◆ **YOUR ASSIGNMENT**
Search the listing below for the string "markPosition" and show each line that contains it.
━━━━━━━━━━━━━━━━━━━━━━━━━━━━━━
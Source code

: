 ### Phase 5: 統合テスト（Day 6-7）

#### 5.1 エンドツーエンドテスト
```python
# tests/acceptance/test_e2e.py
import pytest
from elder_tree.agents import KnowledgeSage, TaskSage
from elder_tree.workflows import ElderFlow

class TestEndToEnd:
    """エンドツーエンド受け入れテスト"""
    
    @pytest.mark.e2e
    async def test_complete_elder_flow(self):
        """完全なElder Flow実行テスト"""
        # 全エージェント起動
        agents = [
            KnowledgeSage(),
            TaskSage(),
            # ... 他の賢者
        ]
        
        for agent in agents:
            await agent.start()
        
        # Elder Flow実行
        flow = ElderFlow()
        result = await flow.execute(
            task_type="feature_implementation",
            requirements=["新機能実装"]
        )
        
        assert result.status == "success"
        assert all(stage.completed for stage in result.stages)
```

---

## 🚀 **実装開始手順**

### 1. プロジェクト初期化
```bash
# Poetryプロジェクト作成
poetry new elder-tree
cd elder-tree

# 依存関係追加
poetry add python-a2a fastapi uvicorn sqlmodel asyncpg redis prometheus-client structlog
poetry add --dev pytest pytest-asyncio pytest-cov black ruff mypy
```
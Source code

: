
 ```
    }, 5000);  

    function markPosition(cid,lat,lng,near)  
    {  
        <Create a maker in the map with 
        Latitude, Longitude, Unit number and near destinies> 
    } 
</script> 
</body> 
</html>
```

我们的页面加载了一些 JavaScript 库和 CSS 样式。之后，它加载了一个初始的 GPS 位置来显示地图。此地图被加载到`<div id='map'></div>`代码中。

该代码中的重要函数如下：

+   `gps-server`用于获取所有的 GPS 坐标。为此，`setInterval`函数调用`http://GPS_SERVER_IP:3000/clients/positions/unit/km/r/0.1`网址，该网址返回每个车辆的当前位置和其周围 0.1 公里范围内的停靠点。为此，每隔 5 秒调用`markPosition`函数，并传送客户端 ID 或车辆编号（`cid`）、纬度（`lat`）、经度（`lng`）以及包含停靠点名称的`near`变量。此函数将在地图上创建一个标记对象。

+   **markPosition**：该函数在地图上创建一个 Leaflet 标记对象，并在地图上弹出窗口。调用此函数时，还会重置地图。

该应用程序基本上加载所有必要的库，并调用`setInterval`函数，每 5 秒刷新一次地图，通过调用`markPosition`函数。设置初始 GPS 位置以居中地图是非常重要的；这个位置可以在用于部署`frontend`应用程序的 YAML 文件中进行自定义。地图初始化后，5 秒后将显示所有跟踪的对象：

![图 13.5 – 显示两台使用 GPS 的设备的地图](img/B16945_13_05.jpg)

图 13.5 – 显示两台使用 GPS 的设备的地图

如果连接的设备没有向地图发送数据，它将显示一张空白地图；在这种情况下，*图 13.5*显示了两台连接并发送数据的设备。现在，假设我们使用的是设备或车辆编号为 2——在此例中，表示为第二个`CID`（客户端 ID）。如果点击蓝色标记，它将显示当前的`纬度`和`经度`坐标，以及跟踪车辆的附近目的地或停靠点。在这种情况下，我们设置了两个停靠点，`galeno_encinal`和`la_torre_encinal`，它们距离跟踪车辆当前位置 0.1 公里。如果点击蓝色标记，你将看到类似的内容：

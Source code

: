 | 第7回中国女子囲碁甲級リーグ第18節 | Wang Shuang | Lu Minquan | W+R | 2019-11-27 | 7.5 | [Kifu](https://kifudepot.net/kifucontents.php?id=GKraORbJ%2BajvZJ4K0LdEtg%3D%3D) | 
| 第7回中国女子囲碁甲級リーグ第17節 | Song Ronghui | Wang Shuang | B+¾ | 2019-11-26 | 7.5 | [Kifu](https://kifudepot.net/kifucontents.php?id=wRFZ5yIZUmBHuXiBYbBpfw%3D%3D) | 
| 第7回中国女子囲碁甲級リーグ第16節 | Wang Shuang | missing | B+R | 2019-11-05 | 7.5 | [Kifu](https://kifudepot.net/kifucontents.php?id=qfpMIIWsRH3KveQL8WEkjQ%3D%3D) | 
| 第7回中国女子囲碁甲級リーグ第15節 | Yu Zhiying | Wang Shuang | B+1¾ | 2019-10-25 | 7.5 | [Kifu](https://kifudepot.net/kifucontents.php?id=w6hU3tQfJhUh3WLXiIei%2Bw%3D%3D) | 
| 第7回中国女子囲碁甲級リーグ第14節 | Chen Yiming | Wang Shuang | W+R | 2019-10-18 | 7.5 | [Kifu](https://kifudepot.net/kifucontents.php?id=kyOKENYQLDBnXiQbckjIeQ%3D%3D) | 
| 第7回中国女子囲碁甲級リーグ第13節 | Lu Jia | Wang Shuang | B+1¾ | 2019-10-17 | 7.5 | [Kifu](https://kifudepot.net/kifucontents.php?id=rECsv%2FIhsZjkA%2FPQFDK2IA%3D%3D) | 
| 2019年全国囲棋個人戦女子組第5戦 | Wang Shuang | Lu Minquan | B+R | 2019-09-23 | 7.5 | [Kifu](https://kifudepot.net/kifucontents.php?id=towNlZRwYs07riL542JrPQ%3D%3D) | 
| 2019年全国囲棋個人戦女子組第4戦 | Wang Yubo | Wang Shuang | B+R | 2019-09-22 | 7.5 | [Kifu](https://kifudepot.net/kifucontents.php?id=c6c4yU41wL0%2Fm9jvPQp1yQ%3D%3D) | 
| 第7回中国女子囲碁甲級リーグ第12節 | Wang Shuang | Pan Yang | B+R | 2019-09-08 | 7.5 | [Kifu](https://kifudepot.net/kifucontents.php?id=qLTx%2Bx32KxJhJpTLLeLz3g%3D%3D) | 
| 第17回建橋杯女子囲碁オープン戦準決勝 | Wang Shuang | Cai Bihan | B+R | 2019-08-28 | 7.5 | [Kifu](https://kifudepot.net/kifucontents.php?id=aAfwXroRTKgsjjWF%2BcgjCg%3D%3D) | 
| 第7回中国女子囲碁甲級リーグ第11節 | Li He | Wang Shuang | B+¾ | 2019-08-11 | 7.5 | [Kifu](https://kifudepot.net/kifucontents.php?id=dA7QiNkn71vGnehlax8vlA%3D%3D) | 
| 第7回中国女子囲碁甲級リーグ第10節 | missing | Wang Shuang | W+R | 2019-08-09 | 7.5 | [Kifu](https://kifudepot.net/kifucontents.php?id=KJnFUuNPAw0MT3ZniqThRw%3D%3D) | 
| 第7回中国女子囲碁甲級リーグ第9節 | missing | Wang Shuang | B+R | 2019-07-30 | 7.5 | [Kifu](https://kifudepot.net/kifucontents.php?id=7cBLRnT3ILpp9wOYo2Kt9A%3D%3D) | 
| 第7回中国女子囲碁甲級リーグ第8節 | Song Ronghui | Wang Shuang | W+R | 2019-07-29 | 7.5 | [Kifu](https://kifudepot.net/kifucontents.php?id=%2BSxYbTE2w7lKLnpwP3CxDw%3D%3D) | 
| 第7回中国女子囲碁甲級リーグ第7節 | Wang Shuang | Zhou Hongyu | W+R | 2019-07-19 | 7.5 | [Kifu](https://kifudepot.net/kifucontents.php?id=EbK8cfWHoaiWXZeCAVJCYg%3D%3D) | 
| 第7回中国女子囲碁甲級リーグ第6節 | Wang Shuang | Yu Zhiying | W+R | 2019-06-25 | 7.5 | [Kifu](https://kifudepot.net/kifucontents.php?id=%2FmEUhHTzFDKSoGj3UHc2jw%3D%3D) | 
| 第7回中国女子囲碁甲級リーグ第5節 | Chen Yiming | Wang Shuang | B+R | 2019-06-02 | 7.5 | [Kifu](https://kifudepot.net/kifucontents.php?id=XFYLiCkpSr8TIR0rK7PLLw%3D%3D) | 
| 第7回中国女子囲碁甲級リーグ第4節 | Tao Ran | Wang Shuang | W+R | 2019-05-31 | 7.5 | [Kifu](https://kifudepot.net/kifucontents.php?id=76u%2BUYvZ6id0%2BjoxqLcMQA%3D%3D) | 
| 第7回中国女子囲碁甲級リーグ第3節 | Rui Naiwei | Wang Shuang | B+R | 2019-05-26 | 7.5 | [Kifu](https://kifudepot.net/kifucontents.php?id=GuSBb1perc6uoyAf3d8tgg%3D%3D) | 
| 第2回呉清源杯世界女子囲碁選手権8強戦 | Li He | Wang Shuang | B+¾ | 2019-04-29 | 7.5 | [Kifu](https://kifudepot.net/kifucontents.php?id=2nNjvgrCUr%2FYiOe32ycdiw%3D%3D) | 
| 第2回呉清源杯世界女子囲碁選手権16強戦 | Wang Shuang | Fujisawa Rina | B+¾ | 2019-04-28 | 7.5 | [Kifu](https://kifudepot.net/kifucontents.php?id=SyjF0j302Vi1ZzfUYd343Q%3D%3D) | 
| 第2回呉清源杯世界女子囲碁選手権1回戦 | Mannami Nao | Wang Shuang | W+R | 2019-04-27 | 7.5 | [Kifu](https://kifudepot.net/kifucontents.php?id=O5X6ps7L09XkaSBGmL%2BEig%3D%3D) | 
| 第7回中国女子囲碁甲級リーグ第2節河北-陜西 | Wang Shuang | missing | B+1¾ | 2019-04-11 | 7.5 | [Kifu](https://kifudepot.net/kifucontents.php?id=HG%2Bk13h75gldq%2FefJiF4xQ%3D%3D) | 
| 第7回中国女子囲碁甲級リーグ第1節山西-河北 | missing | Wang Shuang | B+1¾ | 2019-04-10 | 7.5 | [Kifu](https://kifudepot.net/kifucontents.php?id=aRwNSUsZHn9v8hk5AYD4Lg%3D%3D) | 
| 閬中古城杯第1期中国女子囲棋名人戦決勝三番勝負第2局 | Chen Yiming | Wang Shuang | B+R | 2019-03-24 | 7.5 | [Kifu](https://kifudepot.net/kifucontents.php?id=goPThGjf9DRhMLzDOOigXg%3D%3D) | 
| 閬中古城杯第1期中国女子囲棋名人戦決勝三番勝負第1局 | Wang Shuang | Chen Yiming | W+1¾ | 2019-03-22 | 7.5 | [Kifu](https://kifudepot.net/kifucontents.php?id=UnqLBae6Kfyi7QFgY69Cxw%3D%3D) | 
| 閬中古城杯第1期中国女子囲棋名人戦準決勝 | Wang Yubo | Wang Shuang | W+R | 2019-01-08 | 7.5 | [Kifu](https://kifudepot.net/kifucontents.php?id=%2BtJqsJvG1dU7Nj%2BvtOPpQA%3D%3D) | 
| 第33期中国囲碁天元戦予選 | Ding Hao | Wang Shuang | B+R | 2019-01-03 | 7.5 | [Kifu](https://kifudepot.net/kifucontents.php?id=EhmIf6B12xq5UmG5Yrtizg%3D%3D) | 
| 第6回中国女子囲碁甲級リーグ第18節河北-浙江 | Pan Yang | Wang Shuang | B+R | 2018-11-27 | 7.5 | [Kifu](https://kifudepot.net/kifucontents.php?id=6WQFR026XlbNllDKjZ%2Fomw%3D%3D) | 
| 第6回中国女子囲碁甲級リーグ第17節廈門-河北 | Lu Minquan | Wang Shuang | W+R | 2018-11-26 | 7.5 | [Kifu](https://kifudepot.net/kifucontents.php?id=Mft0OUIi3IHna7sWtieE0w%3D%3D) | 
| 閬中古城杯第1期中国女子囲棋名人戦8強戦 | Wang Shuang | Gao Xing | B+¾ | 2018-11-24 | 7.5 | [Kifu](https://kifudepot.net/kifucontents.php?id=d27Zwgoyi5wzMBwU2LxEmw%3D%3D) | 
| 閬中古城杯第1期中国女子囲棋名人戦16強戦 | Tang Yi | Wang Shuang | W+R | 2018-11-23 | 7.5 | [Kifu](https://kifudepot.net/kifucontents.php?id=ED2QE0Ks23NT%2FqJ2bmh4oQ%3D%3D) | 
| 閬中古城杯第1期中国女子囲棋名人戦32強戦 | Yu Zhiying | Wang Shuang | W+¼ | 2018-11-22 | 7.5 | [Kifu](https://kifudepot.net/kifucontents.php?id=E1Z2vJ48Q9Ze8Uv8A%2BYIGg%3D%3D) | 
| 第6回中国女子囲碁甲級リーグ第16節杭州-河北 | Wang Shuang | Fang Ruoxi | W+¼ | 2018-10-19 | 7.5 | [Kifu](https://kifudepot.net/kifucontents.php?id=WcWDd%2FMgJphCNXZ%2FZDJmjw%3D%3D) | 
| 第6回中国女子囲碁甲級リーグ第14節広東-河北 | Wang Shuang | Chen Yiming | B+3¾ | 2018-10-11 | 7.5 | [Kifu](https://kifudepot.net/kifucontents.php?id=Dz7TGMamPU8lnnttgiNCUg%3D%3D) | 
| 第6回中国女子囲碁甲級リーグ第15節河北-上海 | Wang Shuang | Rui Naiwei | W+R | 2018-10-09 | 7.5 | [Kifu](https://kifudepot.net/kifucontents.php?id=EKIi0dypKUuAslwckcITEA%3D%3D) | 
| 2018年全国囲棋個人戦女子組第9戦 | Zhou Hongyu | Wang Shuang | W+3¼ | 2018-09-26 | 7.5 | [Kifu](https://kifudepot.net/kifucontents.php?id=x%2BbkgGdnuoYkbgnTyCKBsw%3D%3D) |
━━━━━━━━━━━━━━━━━━━━━━━━━━━━━━
◆ **WORKED SOLUTION**
    function markPosition(cid,lat,lng,near)  
+   `gps-server`用于获取所有的 GPS 坐标。为此，`setInterval`函数调用`http://GPS_SERVER_IP:3000/clients/positions/unit/km/r/0.1`网址，该网址返回每个车辆的当前位置和其周围 0.1 公里范围内的停靠点。为此，每隔 5 秒调用`markPosition`函数，并传送客户端 ID 或车辆编号（`cid`）、纬度（`lat`）、经度（`lng`）以及包含停靠点名称的`near`变量。此函数将在地图上创建一个标记对象。
+   **markPosition**：该函数在地图上创建一个 Leaflet 标记对象，并在地图上弹出窗口。调用此函数时，还会重置地图。
该应用程序基本上加载所有必要的库，并调用`setInterval`函数，每 5 秒刷新一次地图，通过调用`markPosition`函数。设置初始 GPS 位置以居中地图是非常重要的；这个位置可以在用于部署`frontend`应用程序的 YAML 文件中进行自定义。地图初始化后，5 秒后将显示所有跟踪的对象：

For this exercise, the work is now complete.